ASSIGNMENT
In the listing below, how many lines contain the string "println"? Reply with the number alone.

SUPPLIED RECORDS
********************

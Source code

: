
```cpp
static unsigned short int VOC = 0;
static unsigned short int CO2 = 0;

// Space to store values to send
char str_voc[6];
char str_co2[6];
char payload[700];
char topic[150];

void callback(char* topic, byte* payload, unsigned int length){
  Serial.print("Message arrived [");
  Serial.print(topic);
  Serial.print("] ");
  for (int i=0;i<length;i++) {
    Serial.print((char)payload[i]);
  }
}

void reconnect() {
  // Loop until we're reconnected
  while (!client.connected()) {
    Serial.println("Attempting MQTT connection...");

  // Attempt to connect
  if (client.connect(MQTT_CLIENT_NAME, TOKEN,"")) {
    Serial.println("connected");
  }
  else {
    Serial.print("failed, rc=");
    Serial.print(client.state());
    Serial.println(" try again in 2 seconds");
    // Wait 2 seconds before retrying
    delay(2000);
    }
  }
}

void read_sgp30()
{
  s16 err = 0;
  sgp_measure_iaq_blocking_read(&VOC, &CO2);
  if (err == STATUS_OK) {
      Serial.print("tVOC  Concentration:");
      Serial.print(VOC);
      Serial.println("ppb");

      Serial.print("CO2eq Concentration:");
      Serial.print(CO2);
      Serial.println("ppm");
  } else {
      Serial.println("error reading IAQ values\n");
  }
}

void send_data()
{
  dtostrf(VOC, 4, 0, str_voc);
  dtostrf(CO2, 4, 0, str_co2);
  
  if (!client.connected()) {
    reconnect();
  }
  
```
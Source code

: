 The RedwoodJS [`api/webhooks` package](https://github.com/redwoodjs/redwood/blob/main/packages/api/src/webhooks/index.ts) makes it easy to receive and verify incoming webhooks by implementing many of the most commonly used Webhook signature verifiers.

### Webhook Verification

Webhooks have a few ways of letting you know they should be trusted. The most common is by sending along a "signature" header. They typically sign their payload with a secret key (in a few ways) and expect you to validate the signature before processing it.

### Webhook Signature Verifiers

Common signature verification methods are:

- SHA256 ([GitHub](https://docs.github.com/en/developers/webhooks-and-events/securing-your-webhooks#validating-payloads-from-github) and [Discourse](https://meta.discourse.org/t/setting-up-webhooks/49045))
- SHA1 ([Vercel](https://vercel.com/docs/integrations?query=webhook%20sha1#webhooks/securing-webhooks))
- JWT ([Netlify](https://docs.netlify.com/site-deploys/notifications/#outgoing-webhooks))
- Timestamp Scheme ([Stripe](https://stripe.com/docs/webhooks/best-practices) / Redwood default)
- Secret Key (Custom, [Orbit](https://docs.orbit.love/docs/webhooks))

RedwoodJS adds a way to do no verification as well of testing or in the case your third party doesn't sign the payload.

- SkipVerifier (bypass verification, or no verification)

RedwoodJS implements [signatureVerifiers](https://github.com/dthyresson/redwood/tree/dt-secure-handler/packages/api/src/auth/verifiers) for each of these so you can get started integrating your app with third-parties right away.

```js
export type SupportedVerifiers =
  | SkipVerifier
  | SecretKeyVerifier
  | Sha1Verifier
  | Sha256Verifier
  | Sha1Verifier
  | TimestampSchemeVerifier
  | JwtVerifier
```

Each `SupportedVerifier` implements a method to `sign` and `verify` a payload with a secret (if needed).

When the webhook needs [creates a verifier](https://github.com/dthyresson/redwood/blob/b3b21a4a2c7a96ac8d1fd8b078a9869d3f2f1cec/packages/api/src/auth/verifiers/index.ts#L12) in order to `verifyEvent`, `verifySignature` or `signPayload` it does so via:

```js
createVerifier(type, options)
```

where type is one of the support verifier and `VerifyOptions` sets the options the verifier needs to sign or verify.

********************

OUTPUT OF THE EXERCISE
6